__Activity__
In the records below, count the lines that have "libos" and answer with the number alone.

__Record excerpts__
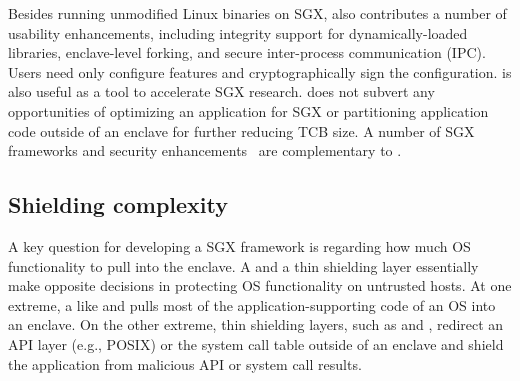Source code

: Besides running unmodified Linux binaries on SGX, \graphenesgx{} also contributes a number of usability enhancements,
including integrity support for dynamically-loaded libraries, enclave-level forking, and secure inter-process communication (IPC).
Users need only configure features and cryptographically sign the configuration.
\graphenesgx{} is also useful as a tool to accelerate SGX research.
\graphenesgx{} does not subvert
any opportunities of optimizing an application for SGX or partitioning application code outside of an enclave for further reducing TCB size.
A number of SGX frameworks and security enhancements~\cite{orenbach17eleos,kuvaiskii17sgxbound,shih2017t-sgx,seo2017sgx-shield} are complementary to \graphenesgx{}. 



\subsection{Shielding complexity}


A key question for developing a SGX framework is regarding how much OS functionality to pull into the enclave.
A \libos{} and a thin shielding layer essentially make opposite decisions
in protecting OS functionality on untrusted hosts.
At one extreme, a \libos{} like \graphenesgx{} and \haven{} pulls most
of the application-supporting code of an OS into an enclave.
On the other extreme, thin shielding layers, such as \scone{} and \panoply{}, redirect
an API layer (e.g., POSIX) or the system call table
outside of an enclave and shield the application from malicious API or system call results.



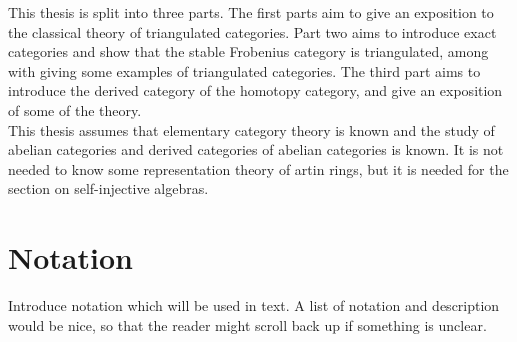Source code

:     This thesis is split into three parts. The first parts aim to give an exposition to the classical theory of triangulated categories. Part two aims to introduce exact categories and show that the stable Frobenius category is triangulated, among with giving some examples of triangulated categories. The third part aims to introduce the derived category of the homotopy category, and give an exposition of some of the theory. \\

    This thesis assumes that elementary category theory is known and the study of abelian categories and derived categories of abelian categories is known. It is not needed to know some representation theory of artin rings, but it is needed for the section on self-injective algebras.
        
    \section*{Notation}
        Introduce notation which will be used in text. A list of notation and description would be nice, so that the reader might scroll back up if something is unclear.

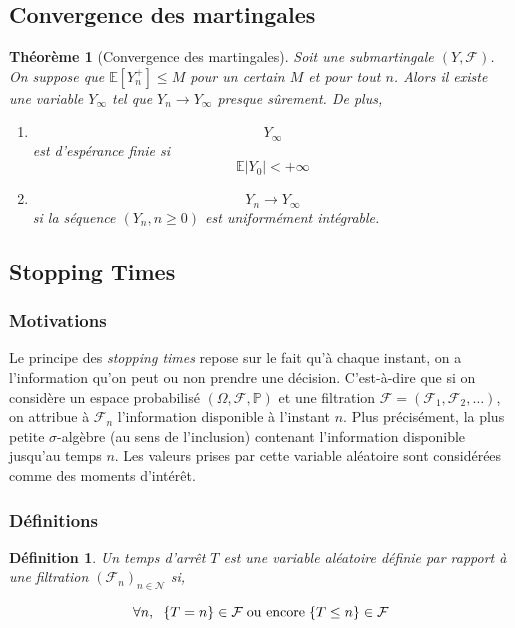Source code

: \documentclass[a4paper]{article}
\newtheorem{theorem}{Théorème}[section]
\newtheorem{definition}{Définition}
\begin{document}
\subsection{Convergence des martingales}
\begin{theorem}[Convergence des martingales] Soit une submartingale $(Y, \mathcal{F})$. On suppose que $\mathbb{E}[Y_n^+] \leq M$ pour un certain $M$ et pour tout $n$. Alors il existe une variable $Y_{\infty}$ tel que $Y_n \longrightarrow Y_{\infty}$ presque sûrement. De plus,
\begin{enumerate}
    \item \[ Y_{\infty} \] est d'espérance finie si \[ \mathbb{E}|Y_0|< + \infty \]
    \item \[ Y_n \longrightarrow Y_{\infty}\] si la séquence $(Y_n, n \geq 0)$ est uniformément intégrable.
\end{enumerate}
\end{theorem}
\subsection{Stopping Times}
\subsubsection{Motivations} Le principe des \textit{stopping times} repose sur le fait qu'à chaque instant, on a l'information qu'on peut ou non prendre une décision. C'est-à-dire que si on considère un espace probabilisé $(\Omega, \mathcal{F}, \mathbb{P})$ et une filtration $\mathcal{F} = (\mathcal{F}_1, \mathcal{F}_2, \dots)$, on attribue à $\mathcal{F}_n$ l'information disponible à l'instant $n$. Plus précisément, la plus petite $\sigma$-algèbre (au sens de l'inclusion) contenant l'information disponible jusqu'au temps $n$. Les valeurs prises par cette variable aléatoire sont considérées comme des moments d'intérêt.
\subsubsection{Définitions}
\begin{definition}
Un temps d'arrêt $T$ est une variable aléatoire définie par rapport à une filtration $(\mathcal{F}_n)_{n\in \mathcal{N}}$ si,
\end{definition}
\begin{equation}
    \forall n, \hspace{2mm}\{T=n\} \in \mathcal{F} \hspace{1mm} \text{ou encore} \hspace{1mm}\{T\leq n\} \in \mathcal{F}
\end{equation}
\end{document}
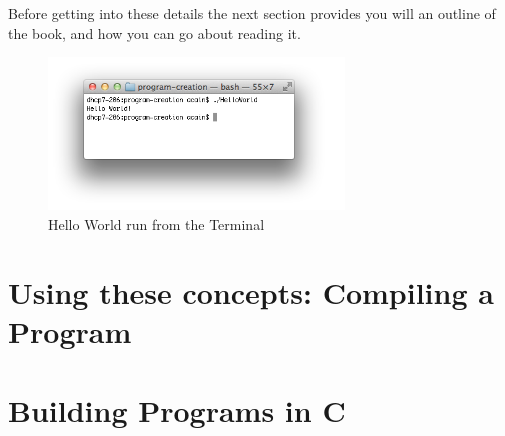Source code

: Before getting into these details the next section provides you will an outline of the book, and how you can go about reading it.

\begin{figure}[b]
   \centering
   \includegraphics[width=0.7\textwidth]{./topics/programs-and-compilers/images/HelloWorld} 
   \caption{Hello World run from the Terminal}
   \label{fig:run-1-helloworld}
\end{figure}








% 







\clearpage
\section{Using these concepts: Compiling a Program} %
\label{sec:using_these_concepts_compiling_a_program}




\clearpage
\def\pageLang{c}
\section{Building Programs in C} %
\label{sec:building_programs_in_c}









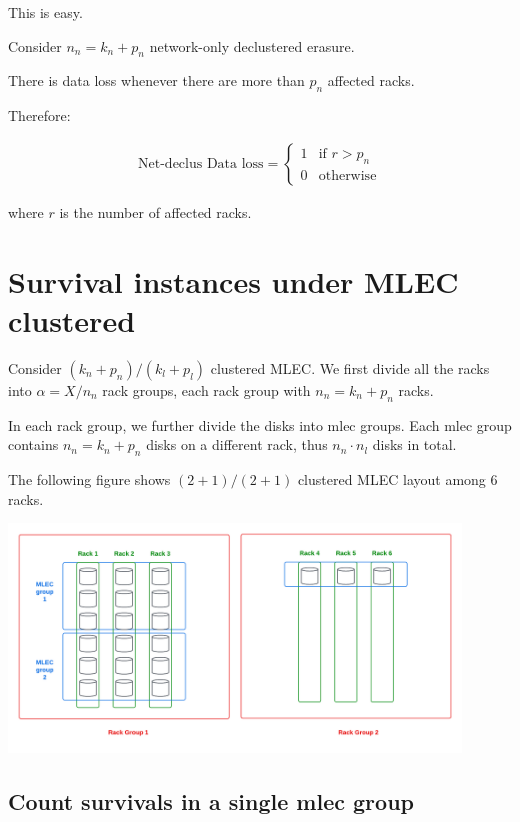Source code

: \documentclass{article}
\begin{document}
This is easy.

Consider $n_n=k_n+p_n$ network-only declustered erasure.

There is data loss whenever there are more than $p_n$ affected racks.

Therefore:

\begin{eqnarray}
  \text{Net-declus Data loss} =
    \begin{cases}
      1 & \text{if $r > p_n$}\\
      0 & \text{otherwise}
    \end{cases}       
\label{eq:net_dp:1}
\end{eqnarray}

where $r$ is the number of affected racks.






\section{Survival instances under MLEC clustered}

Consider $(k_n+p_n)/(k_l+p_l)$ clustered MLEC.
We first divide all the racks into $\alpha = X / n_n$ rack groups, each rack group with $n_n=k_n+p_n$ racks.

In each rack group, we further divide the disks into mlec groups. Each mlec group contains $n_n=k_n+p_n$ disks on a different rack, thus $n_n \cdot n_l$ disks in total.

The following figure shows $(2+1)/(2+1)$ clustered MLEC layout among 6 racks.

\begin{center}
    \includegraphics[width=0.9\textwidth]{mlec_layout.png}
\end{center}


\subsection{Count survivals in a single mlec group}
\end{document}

__Task response__
2